The three explorers discover a set of long stairs cut into the rock and ascend to the summit. They poke about the marble structures and are eventually greeted by a sole white-furred, yeti-like being wearing Greek-style clothing. The creature converses with Baxter-Pearl, revealing himself to be Hephaestus, the blacksmith of the gods. When he is told that the Olympian gods are no longer found on Earth, he flies into a rage and vows to destroy the planet for its insolence.

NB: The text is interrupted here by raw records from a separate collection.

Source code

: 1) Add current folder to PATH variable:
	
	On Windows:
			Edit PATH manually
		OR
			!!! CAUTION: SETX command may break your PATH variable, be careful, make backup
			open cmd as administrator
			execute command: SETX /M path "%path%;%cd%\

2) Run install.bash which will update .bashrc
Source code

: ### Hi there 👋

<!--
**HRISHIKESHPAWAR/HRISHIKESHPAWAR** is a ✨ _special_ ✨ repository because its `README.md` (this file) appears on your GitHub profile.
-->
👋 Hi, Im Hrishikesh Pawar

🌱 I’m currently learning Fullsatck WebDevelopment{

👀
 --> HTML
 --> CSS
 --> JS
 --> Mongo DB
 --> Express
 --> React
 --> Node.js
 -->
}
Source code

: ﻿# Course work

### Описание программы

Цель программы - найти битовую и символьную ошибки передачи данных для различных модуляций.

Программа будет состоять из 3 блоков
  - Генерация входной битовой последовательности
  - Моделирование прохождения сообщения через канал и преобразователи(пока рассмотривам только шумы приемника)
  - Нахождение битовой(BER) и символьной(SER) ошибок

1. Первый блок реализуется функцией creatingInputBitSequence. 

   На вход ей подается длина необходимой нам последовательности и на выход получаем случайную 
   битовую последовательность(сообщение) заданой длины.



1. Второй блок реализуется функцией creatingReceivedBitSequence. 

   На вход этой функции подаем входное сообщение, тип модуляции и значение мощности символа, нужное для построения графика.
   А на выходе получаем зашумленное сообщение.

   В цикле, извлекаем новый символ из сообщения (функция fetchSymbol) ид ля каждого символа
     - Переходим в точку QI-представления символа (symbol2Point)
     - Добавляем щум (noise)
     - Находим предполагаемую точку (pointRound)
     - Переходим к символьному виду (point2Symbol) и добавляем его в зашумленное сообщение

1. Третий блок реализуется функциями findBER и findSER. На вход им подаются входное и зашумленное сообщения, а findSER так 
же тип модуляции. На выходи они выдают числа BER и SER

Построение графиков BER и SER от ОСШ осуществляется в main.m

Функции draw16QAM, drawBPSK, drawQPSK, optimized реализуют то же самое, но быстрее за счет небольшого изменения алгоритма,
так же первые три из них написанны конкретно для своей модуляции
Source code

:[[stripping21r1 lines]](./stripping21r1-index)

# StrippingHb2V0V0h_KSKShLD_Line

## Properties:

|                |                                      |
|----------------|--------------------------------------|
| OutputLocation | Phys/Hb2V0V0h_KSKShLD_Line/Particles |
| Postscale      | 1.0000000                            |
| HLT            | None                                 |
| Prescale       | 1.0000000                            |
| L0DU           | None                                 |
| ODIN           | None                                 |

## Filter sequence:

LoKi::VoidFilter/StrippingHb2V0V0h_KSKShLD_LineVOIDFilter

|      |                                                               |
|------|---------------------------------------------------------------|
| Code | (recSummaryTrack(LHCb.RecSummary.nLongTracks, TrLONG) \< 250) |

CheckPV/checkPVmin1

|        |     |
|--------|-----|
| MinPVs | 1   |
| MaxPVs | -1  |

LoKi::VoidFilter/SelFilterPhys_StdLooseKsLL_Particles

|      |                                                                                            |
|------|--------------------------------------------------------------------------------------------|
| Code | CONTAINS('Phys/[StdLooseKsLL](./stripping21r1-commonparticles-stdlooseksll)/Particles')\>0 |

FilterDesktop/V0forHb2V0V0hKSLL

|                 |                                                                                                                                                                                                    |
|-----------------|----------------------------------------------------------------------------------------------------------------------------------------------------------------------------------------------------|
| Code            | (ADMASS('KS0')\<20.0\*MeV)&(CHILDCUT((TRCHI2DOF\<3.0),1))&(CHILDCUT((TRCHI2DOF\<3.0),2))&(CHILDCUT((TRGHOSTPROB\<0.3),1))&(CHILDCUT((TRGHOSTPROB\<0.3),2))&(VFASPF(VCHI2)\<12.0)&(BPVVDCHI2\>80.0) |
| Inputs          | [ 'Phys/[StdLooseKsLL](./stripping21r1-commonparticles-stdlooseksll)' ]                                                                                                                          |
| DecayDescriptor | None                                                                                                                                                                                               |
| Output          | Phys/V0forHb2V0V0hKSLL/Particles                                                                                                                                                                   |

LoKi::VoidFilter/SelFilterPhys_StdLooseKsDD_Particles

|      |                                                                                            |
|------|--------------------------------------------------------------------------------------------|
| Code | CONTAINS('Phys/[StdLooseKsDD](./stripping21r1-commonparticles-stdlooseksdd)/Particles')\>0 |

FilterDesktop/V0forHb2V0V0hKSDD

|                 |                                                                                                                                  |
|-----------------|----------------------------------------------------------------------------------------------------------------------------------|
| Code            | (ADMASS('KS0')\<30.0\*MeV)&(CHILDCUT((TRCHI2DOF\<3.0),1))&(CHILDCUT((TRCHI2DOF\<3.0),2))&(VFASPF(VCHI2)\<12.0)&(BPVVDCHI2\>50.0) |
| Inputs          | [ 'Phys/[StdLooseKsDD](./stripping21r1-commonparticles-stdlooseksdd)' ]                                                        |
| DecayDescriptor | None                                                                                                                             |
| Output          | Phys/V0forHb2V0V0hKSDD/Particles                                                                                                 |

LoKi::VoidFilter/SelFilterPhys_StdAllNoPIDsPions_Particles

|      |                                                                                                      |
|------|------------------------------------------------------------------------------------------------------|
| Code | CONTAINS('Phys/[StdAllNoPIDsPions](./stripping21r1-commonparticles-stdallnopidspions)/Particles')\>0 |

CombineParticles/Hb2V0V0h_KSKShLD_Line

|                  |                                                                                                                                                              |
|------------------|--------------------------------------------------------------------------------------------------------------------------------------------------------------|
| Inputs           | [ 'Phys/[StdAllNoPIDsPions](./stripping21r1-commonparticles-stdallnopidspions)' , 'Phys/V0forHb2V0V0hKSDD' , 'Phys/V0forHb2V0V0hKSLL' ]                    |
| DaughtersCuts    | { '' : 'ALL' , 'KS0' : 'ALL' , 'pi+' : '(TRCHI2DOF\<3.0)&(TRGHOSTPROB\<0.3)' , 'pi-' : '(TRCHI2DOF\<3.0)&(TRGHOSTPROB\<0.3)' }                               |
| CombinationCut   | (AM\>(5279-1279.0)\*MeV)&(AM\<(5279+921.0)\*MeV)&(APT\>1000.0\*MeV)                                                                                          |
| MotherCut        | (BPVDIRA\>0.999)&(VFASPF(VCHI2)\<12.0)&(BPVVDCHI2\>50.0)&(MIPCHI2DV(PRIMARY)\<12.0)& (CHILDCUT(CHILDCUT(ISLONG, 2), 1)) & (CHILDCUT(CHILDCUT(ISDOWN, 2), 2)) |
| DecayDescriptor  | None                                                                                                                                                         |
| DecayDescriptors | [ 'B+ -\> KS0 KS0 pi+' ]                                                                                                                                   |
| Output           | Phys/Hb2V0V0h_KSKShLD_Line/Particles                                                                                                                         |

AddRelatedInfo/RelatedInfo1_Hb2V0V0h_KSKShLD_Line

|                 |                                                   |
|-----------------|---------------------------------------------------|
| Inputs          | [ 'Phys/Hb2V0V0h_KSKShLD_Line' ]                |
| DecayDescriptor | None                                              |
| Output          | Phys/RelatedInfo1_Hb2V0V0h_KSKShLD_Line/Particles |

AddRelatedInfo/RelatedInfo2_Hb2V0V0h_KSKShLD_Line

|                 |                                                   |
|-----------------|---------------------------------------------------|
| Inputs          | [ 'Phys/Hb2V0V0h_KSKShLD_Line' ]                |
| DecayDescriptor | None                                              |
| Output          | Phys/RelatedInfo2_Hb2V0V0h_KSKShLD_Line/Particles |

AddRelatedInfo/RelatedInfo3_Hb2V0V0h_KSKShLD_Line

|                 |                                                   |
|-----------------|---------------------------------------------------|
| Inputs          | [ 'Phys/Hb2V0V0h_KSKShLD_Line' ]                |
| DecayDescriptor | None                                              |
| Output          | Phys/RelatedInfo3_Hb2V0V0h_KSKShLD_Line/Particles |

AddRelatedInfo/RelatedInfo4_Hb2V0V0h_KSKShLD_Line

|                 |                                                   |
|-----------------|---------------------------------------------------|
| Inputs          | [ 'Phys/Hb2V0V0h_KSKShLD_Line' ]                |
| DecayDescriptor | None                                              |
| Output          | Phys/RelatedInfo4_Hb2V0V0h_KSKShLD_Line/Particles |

Or something like that.

Baxter-Pearl tries to calm Hephaestus, spouting off incessantly about all of the Greek ideals that live on in the world (Democracy comes up more than once), but the “god” is having none of it (“Democracy is for fools!” he shouts back in response). Carson, back in stereotype mode, tries to fight Hephaestus, is beaten, and begs for mercy, offering to sell out the entire planet so that he may live on in service to the god. He is slain for his troubles, and Baxter-Pearl is destroyed as well (on principle, one presumes).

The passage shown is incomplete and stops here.